# DW735 Planer - Add the folding tables or not !?



## SgtSnafu (Jun 11, 2009)

Hey Everyone,

In the next month or so, I have a DeWalt DW735 planer that I am setting up (not yet used) and I am wanting to ask for opinions…

I am wondering if I should invest in some in/out feed (fold up tables, Item number DW7351) or use as is, or build some in/out feed tables.. What are your thoughts and why?

Thank you in advance for your time.


----------



## live4ever (Feb 27, 2010)

I have a 735 without tables. They are supposed to be very helpful in eliminating snipe, but I haven't pulled the trigger because I keep putting it off and prioritizing other things. I just apply a little bit of upwards pressure on infeed and a little bit of upwards pressure on outfeed. That gets rid of all of the infeed snipe and most of the outfeed snipe. The rest is easily removed by sanding or just cutting off the last 2". It hasn't bothered me to the point of purchasing the tables, but it's nice to know there's an option there if needed. Personally if I was going to spend an additional $50 on this planer it would be on a Wixey height gauge before the tables but that's just me.


----------



## Cosmicsniper (Oct 2, 2009)

I just purchased my 735 last month and have yet to get snipe just by catching the board off the bed. I will probably get the extension tables just because I have mine mounted on the Dewalt rolling planer cart (which is awesome, especially for $106 on Amazon)...so I wouldn't want to build my own outfeed system anyway.

And yes, the Wixey height gauge will be the first accessory I buy…it's said to be very "plug and play" with the Dewalt planers.


----------



## lew (Feb 13, 2008)

I added them to my planer and they do help reduce the snipe. As everyone else mentioned the digital height gauge is an awesome addition.

Lew


----------



## ajosephg (Aug 25, 2008)

This is how I solved the extension table challenge. http://lumberjocks.com/projects/33320


----------



## Sawkerf (Dec 31, 2009)

I got the extensions when I bought my 735 because I knew that some kind of infeed/outfeed support would be needed. It took a bit of "tweaking" to get a slight tilt on them, but it was well worth the $50 IMHO.

For really long boards, I use roller stands which work just fine.


----------



## MVGraz (Jan 11, 2009)

I have the 735 extensions as well and they did add some stability on the in/out feed process. BUT, I can not keep the exension beds screwed to the planer for any period of time. The vibration from the planer, which I don't think is bad, causes the nuts to become unscrewed where they attach to the planer. It is a serious pain because I have the planer bolted down on a mobile stand and have to unbolt the planer to get underneath to reach the bolts for the extension beds. I have tried numerous types of lock washers, and even tried new hardware….no relief.
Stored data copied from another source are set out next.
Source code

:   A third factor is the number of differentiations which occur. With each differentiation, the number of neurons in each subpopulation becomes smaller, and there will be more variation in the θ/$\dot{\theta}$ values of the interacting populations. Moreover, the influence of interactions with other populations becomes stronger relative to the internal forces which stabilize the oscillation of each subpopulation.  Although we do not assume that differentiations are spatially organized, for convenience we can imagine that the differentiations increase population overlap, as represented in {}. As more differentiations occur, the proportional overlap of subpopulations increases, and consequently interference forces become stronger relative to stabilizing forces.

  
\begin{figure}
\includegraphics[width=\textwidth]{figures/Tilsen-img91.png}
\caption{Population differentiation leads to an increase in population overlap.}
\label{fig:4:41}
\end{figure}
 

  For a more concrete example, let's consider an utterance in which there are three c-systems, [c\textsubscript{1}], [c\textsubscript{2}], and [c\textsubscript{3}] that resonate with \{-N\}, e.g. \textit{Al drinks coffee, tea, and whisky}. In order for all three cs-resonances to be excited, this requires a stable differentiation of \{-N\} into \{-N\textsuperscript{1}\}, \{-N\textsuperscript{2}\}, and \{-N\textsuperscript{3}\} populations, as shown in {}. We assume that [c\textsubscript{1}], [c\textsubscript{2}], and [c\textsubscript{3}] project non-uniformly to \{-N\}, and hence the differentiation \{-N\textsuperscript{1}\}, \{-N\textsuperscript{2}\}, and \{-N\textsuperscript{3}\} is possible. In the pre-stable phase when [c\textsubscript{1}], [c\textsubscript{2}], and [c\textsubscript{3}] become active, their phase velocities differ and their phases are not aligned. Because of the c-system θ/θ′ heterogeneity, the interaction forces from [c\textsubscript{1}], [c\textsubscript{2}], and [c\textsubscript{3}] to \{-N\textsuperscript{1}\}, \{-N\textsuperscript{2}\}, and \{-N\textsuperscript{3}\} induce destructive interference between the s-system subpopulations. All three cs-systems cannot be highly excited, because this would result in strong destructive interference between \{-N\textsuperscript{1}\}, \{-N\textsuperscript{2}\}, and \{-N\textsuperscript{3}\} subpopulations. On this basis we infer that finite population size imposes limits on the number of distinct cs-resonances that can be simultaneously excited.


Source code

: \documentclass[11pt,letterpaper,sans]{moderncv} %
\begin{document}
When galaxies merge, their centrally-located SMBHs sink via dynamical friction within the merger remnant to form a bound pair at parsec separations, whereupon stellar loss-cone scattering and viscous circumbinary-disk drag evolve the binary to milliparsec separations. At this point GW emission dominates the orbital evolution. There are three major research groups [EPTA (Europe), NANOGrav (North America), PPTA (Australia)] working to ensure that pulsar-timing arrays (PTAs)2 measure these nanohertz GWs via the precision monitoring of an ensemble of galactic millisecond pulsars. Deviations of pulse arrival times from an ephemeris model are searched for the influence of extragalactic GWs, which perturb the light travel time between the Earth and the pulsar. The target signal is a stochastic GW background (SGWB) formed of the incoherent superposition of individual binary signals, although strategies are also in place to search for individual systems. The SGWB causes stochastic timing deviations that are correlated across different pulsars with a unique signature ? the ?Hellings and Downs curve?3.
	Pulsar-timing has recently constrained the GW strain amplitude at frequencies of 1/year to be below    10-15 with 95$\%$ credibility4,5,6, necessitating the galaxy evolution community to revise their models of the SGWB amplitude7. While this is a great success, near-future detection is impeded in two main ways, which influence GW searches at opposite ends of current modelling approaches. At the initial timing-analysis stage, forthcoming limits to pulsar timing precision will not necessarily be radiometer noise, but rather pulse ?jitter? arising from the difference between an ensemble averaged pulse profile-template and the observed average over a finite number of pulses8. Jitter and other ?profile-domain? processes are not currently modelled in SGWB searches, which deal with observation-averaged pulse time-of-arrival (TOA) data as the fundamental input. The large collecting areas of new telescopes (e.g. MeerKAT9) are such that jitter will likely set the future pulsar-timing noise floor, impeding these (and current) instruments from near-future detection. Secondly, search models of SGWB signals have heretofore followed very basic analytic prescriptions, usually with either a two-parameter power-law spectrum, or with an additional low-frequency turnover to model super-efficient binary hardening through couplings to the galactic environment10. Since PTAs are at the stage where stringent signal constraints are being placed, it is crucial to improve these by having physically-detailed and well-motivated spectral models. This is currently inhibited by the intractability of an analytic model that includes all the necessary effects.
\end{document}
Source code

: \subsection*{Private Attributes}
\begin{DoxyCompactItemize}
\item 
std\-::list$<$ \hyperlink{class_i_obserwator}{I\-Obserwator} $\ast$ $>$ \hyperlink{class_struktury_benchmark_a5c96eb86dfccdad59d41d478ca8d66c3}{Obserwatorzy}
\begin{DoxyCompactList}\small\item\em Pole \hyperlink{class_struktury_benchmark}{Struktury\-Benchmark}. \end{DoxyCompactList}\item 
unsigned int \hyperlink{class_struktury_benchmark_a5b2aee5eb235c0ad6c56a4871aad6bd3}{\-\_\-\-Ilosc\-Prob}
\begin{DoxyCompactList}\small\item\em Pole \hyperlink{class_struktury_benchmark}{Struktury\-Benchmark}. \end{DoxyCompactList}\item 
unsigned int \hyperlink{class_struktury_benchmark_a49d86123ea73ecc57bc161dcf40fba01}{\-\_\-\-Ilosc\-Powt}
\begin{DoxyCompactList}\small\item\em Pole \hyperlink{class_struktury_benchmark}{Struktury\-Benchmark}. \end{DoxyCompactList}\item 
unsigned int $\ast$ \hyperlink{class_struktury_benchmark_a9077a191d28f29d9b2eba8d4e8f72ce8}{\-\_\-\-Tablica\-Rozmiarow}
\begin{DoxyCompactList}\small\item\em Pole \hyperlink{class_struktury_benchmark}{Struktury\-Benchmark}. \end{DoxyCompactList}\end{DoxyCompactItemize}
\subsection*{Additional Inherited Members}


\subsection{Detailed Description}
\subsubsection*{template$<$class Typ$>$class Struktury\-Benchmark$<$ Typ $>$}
Very frustrating because use of the beds only lasts for about 30 minutes before the bolts come undone and next thing I know the extension bed is hanging down and I am on my knees looking for all the parts.


----------



## SnowyRiver (Nov 14, 2008)

I have the extension tables too…I would put them on, or you could build your own. I think they help a lot with long stock.


----------



## SgtSnafu (Jun 11, 2009)

Thanks everyone for the input, I believe I will invest in a set of the fold up extensions. I don't need to get a Wixey gauge as I already have one, I got it well before I got the planer!!..;-)

Joe - I like your table setup, and had considered doing something like that for the planer I had at the time (a Delta), but space is a premium in my small shop… When time allows my plans are to put the planer on a rolling flip-top cabinet…

Thanks again everyone for the input…


----------



## Manitario (Jul 4, 2010)

I bought the 735 without the tables and was having bad snipe so I bought the tables, and… I'm still having snipe. The tables helped a little bit but didn't completely eliminate the problem.


----------



## SnowyRiver (Nov 14, 2008)

Rob…you might try raising the outer ends of the table just a hair and see if that will eliminate the snipe. I had mine perfectly level with the planer bed and I got a little snipe, but once I raised the ends just a little bit, it just about totally eliminated it.


----------



## lanwater (May 14, 2010)

I have the 735. Get the tables.


----------



## Jack_T (Feb 6, 2010)

The planer table is small without the extension wings. Either get the extension wings or build a table like Joe did. Joe that is a beautiful table, I am jealous.


----------



## Sawdust2 (Mar 18, 2007)

I built a table similar to Joe's. Extensions fold up and it sits against the wall when not in use. I can't imagine that you have a table that will take up less space and is more portable. Unless you are a strong, young guy, moving the 735 is more than most can handle.
http://lumberjocks.com/projects/25604

Lee


----------



## NeophyteGrant (Jan 2, 2017)

Thread revival, but I'm in the same boat. I was set to build my own (the melamine with cleats), but noticed that my melamine was not as flat and true as would be liked. Any thoughts on how flat the infeed/outfeed tables should be?


----------